Task goal: Go through the data and copy each line that holds "dark".

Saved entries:
★ ★ ★ ★ ★
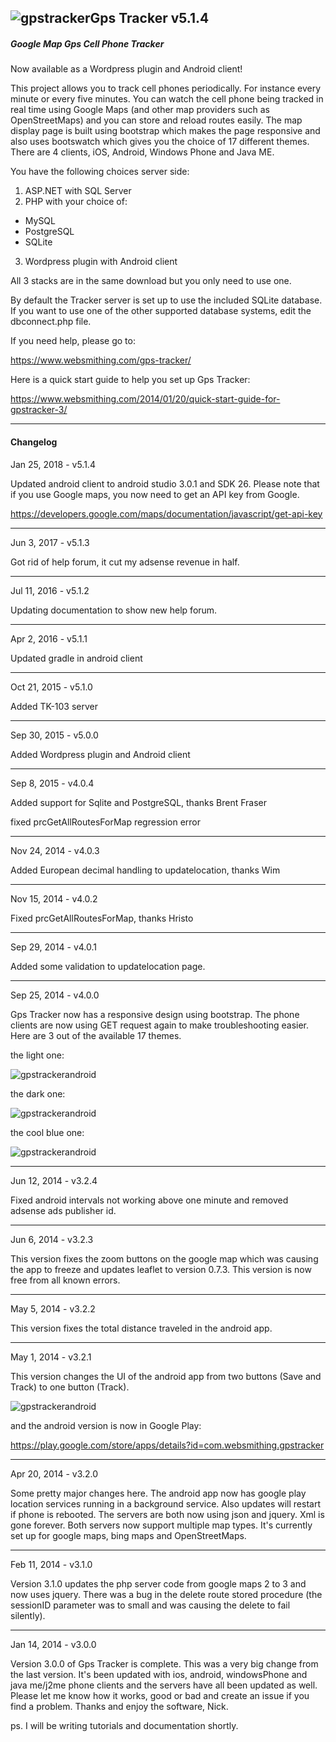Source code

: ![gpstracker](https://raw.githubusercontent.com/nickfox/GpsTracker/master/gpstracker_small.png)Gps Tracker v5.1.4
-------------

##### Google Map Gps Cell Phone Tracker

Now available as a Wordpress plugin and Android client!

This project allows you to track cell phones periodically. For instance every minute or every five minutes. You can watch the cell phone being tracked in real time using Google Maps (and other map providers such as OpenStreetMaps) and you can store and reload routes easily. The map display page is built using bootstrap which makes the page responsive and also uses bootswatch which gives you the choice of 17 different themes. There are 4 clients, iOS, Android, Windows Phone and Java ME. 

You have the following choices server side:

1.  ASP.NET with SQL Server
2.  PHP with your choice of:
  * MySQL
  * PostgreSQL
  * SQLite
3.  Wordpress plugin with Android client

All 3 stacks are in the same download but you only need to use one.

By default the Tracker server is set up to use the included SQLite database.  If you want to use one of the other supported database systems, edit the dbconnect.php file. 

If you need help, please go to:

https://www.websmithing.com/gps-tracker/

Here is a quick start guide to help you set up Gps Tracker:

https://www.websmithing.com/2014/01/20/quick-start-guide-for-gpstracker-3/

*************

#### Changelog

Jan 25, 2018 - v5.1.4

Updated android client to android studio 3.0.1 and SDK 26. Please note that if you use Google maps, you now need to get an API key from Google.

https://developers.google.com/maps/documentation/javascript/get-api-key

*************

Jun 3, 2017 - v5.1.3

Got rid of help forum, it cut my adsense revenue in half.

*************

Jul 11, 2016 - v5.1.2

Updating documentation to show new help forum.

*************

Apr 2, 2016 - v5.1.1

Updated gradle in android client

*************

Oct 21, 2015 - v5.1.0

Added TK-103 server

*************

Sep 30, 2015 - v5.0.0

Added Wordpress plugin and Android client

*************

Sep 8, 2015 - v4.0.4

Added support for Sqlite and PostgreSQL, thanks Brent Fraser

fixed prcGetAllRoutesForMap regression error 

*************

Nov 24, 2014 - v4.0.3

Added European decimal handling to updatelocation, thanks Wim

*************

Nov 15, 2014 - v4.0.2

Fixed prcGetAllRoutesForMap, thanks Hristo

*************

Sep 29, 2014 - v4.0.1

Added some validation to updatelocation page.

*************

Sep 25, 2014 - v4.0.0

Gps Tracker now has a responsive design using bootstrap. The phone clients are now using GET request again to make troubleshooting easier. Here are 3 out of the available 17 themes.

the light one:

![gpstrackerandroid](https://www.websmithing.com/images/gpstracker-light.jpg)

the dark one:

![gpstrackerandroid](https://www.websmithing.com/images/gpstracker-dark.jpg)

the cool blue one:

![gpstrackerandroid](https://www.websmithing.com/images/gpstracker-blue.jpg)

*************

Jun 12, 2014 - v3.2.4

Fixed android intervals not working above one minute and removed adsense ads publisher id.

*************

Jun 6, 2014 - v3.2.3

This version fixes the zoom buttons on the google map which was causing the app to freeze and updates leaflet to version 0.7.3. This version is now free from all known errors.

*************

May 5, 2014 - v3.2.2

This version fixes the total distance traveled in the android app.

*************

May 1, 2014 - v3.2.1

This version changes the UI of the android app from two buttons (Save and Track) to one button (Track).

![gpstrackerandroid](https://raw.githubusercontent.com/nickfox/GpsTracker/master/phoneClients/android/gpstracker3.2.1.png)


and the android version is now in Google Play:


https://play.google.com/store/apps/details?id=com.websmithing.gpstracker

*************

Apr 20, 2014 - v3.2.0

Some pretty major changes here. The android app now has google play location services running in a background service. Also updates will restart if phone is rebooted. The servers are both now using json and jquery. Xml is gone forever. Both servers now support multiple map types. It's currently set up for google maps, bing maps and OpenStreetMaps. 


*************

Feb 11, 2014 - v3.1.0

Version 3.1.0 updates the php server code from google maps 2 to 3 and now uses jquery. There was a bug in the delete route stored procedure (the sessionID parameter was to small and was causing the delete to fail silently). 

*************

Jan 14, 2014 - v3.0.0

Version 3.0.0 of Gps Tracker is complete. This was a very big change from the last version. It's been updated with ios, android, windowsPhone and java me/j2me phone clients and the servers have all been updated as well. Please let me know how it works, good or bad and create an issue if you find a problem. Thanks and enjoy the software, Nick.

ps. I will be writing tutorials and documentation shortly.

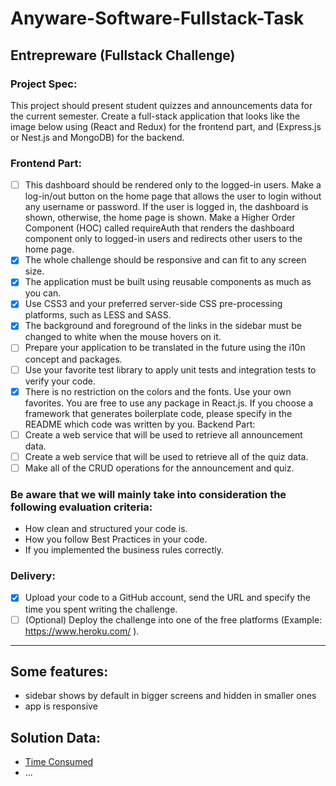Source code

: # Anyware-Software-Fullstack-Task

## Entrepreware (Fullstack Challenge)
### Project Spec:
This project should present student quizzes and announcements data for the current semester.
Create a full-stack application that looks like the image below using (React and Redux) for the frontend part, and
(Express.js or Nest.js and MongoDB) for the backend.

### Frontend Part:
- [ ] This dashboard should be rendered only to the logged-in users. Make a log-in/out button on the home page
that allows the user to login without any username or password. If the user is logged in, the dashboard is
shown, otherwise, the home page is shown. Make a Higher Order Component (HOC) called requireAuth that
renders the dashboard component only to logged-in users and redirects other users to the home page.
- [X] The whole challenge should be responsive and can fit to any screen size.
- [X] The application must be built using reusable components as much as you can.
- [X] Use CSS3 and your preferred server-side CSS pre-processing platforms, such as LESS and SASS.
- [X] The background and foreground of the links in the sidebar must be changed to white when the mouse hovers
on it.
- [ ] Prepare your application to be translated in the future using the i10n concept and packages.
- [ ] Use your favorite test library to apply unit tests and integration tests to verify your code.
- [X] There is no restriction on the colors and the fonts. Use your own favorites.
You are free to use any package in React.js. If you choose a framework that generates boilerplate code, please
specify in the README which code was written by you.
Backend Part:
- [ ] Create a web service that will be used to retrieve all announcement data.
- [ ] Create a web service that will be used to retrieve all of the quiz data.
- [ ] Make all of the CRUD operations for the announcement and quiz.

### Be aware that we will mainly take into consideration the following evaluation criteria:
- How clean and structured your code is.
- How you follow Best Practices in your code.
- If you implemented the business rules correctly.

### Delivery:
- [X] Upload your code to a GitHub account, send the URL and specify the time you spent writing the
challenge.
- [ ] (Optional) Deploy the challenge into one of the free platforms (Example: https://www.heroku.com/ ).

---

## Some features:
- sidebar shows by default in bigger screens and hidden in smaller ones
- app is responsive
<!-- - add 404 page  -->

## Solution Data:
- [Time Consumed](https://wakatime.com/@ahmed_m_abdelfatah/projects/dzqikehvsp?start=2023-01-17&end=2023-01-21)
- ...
★ ★ ★ ★ ★
Task answer:
the dark one:
![gpstrackerandroid](https://www.websmithing.com/images/gpstracker-dark.jpg)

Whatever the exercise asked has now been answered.